Indigenous health to benefit from $1 million donation by pharmaceutical industry

Medicines Australia will make a $1m donation to the Jimmy Little Foundation at a Parliament House function this evening (Tue 16 March) to help improve indigenous health outcomes in remote communities.

The donation will be used by the Foundation to fund two separate indigenous health initiatives primarily in northern and central Australia.

The Uncle Jimmy “Thumbs Up!” campaign will deliver healthy eating messages to Indigenous communities, to encourage children and parents to make more nutritious food and drink choices.

A second initiative is the establishment of a mobile renal dialysis unit to be managed by the Western Desert Nganampa Walytja Palyantjaku Tjutaku Aboriginal Corporation based in Alice Springs.

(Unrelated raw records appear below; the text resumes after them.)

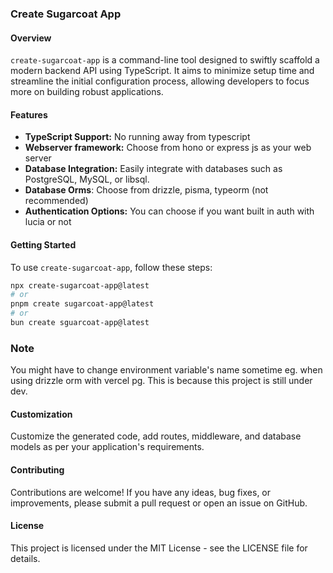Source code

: ### Create Sugarcoat App

#### Overview

`create-sugarcoat-app` is a command-line tool designed to swiftly scaffold a modern backend API using TypeScript. It aims to minimize setup time and streamline the initial configuration process, allowing developers to focus more on building robust applications.

#### Features

- **TypeScript Support:** No running away from typescript
- **Webserver framework:** Choose from hono or express js as your web server
- **Database Integration:** Easily integrate with databases such as PostgreSQL, MySQL, or libsql.
- **Database Orms**: Choose from drizzle, pisma, typeorm (not recommended)
- **Authentication Options:** You can choose if you want built in auth with lucia or not

#### Getting Started

To use `create-sugarcoat-app`, follow these steps:

```bash
npx create-sugarcoat-app@latest
# or
pnpm create sugarcoat-app@latest
# or
bun create sguarcoat-app@latest
```

### Note

You might have to change environment variable's name sometime eg. when using drizzle orm with vercel pg. This is because this project is still under dev.

#### Customization

Customize the generated code, add routes, middleware, and database models as per your application's requirements.

#### Contributing

Contributions are welcome! If you have any ideas, bug fixes, or improvements, please submit a pull request or open an issue on GitHub.

#### License

This project is licensed under the MIT License - see the LICENSE file for details.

Medicines Australia chairman Will Delaat said both projects reflect the pharmaceutical industry’s commitment to ensuring the donation delivers a practical, on-the-ground difference to the lives of Indigenous Australians.

“Australia’s pharmaceutical industry wanted to invest in an initiative that was going to be worthwhile and that could make a real, long-term difference,” Mr Delaat said.

“If this donation can encourage young Indigenous Australians to choose more nutritious food, and if Indigenous Australians on renal dialysis in the western desert can travel home and have treatment while they are there with their family then this money will have been put to great use.

“The 17-year gap in life expectancy between Indigenous and non-Indigenous Australians is a blight on our nation. It’s an appalling situation and as a community we must do all we can to help change it.

“While this is a relatively modest contribution compared with the vast challenge we all face in closing that gap, it is a positive and responsible step forward in effecting change.”

Medicines Australia’s donation has been funded by fine revenue collected from member companies found in breach of the Medicines Australia Code of Conduct.

“We made a commitment to the community that once administrative costs of running the Code had been covered, any fine revenue would be put to a worthy cause,” Mr Delaat said. “Today we are delivering on that promise.”